Wednesday, Jan 14, 2009
Gulf News
As Iraq prepares to hold local and provincial elections this month, the government of Prime Minister Nouri Al Maliki is coming under pressure from some of its supporters to organise show trials for the alleged "anti-state plotters" arrested in December.
Strategists in the Shiite bloc of parties supporting Al Maliki believe that such trials would play on the average Iraqis' fear of a return to the bad old days either of the despotic Baathist rule or of insecurity and terror.
Al Maliki should resist the temptation to transform the issue into an electoral prop. What the new Iraq needs above all is justice that is independent of narrow partisan considerations. Show trials are best left to despotic regimes that seek their legitimacy in the vilification of their opponents.
The truth is that no one is quite sure what the alleged "conspirators" were up to.
One claim is that at least some of the 50 or so army and police officers and NCOs arrested were associated with a group known as Al Awdah (The Return).
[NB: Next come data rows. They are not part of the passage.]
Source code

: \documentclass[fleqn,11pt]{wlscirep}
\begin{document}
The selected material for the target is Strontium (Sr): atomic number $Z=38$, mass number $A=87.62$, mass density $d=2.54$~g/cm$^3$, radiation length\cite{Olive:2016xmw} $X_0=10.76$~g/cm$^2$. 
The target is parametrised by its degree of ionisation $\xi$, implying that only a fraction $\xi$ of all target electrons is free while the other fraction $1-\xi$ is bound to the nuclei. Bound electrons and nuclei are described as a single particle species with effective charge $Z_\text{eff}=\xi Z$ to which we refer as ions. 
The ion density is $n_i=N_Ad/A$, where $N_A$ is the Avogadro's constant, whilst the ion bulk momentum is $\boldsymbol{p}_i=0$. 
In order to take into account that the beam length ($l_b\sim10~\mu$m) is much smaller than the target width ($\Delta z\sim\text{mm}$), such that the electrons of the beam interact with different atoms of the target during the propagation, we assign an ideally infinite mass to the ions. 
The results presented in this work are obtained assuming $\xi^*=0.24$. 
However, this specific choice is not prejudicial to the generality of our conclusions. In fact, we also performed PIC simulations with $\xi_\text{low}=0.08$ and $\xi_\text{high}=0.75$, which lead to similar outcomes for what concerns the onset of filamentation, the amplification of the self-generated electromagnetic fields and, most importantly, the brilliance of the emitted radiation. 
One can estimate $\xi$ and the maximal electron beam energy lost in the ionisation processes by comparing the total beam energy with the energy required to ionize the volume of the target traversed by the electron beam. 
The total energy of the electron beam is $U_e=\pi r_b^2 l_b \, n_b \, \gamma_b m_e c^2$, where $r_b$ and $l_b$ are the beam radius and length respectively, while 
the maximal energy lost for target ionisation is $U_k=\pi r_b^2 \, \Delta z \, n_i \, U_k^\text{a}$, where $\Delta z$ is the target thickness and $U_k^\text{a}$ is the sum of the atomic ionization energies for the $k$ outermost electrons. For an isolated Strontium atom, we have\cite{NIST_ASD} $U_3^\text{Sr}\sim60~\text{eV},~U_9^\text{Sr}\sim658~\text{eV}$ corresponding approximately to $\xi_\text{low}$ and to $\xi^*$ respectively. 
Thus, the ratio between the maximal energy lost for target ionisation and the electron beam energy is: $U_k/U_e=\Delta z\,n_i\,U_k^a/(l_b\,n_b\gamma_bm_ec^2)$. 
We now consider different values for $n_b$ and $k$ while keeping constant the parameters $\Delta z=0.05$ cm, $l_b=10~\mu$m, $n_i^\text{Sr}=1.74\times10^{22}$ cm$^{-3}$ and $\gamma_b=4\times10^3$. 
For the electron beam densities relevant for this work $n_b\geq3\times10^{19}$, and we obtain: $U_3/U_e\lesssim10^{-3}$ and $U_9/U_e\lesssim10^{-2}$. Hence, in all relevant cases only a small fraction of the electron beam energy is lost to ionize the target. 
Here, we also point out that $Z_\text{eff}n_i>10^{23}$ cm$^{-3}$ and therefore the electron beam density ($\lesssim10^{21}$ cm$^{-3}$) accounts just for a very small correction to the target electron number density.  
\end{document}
This semi-clandestine organisation of former officials under Saddam Hussain is allegedly trying to revive the banned Arab Socialist Baath Party under a new name.
Another claim is that the plotters were trying to stage a coup d'etat against Al Maliki's government in the hope of creating a new regime led by a military junta.
A third claim links at least some of the plotters to Iranian intelligence that is allegedly trying to help its clients win control of all the nine Shiite-majority provinces in the south of the country.
As if all that were not enough, we also have the claim that the alleged plotters were in contact with unidentified "terrorist groups" in a joint effort to trigger a new wave of violence.
Of all the claims mentioned above only the first merits special attention. All the other claims indicate possible criminal activity that should be dealt with through ordinary courts.
The first claim, that the alleged plotters were trying to revive the Ba'ath Party, is important because it points to an issue that the new Iraqi leadership cannot ignore. There is no doubt that the overwhelming majority of Iraqis still bear deep spiritual, and in some cases even physical wounds, inflicted upon them by the Ba'ath during its decades' long domination of the country. This was why the new Iraqi constitution explicitly bans the Ba'ath Party and its ideology in any form and under any name.
Nevertheless, it is equally clear that some segments of the Iraqi society remains attached to the Baathist ideology and feels nostalgic about a movement that, theoretically at least, sough to unite the Arabs in a socialist utopia.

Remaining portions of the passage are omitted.